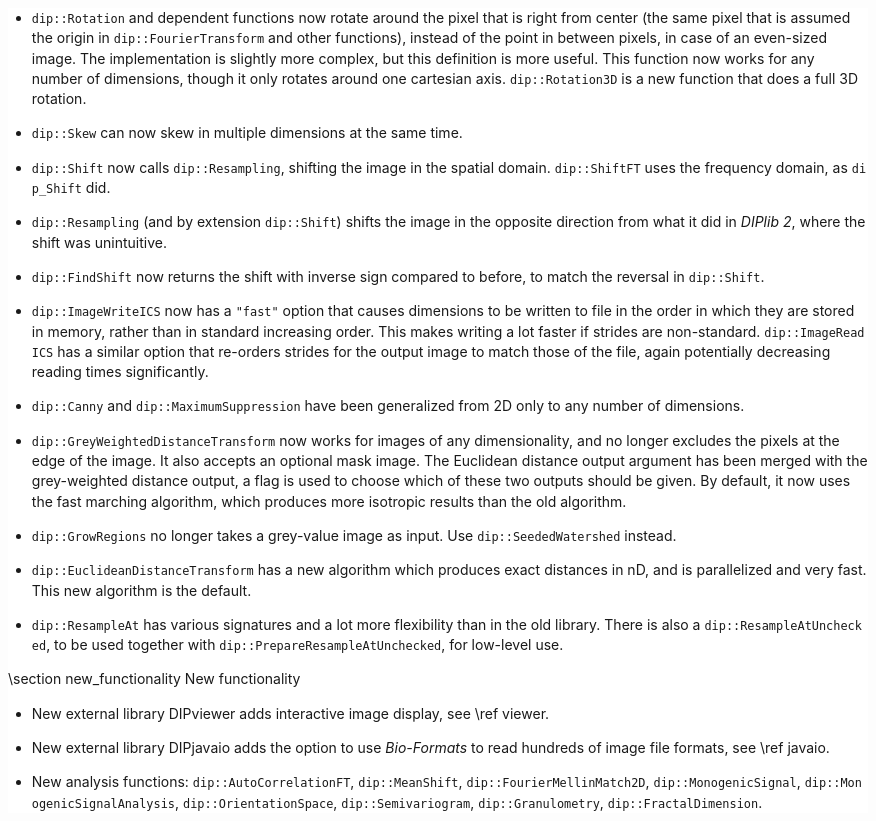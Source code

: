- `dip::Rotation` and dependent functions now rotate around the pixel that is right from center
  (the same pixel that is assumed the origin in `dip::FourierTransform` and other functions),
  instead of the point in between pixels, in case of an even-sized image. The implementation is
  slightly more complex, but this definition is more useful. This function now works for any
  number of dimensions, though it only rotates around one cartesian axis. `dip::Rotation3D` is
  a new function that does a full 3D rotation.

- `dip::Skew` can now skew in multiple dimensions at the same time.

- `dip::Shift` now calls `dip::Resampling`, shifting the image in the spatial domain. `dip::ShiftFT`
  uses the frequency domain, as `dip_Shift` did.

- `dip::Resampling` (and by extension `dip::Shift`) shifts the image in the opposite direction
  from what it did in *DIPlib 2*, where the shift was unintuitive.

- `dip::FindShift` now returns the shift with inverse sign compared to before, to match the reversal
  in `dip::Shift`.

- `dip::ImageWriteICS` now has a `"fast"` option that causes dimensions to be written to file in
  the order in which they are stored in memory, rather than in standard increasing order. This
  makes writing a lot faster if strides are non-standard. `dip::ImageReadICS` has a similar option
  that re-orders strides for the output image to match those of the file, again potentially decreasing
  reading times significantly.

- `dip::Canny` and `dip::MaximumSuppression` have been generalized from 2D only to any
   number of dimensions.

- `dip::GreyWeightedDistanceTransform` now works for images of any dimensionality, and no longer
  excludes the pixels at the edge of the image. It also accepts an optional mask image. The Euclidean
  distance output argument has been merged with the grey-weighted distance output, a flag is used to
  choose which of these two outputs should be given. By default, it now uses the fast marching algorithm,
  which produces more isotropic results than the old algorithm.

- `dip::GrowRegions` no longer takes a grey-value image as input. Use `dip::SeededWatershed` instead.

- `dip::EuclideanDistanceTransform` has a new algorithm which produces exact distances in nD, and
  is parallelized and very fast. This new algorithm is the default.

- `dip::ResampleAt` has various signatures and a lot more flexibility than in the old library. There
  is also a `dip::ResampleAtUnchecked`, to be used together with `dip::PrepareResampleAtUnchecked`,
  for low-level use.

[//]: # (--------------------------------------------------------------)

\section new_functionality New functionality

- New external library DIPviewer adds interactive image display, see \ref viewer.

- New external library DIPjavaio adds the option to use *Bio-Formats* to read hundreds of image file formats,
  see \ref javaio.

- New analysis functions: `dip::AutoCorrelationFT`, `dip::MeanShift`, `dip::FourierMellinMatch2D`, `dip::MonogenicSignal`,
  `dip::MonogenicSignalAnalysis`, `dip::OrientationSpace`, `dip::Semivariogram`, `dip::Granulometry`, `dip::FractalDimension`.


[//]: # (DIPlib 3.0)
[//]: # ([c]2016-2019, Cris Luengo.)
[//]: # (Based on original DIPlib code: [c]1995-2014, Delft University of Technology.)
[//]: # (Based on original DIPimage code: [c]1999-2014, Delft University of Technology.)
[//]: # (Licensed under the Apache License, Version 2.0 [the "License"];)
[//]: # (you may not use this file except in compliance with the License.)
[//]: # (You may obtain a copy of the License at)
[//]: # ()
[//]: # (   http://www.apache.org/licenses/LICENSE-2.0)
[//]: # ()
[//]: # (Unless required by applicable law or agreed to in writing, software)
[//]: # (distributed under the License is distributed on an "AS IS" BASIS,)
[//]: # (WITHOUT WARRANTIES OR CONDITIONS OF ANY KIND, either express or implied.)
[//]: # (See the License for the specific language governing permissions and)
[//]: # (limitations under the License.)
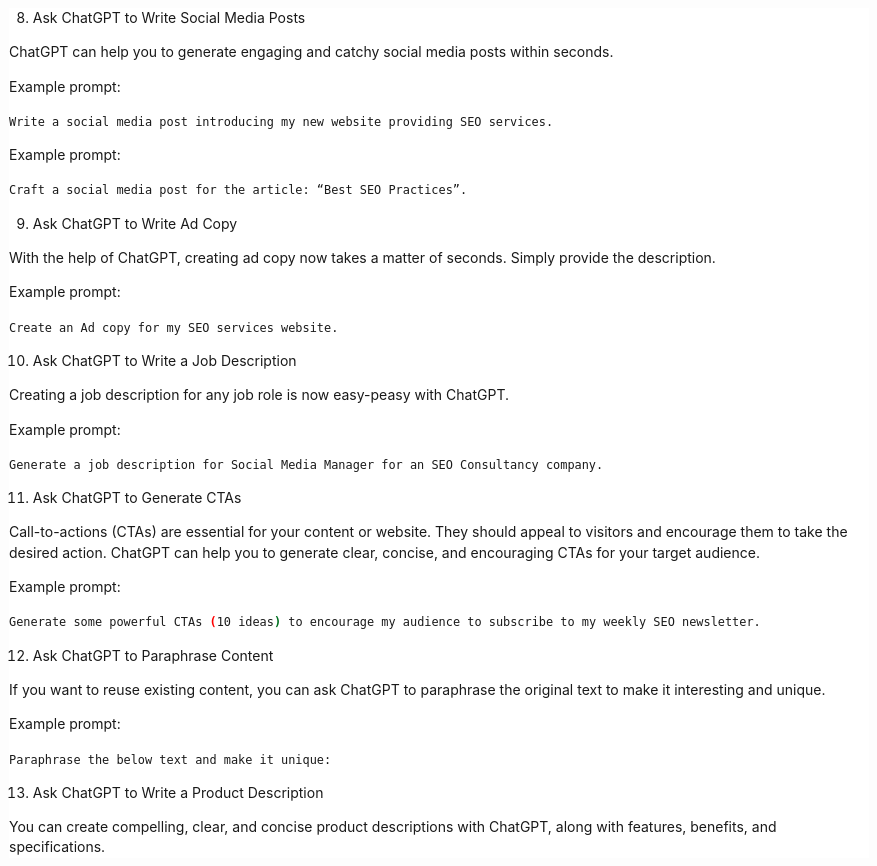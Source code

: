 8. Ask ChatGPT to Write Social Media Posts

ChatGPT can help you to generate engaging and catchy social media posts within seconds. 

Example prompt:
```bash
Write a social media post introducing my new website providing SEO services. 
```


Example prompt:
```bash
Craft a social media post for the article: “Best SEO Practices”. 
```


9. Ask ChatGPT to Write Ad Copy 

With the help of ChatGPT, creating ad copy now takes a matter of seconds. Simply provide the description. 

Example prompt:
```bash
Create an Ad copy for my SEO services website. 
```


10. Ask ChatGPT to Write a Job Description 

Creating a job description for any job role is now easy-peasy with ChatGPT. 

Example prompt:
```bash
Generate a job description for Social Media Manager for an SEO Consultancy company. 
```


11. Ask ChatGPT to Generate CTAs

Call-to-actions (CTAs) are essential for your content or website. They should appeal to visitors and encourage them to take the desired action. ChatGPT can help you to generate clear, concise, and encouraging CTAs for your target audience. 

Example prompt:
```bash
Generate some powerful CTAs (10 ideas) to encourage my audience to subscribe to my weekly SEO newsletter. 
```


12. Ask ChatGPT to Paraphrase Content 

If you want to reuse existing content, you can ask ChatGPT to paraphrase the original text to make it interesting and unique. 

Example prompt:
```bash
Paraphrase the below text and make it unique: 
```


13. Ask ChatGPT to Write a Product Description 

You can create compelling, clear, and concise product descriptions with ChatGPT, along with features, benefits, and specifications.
━━━━━━
Extract the lines of the preceding material that run from the line with "number of dimensions, though" through the line with "written to file in", inclusive, reproducing them exactly and adding nothing.

▶ **Exercise result**:
  number of dimensions, though it only rotates around one cartesian axis. `dip::Rotation3D` is
  a new function that does a full 3D rotation.

- `dip::Skew` can now skew in multiple dimensions at the same time.

- `dip::Shift` now calls `dip::Resampling`, shifting the image in the spatial domain. `dip::ShiftFT`
  uses the frequency domain, as `dip_Shift` did.

- `dip::Resampling` (and by extension `dip::Shift`) shifts the image in the opposite direction
  from what it did in *DIPlib 2*, where the shift was unintuitive.

- `dip::FindShift` now returns the shift with inverse sign compared to before, to match the reversal
  in `dip::Shift`.

- `dip::ImageWriteICS` now has a `"fast"` option that causes dimensions to be written to file in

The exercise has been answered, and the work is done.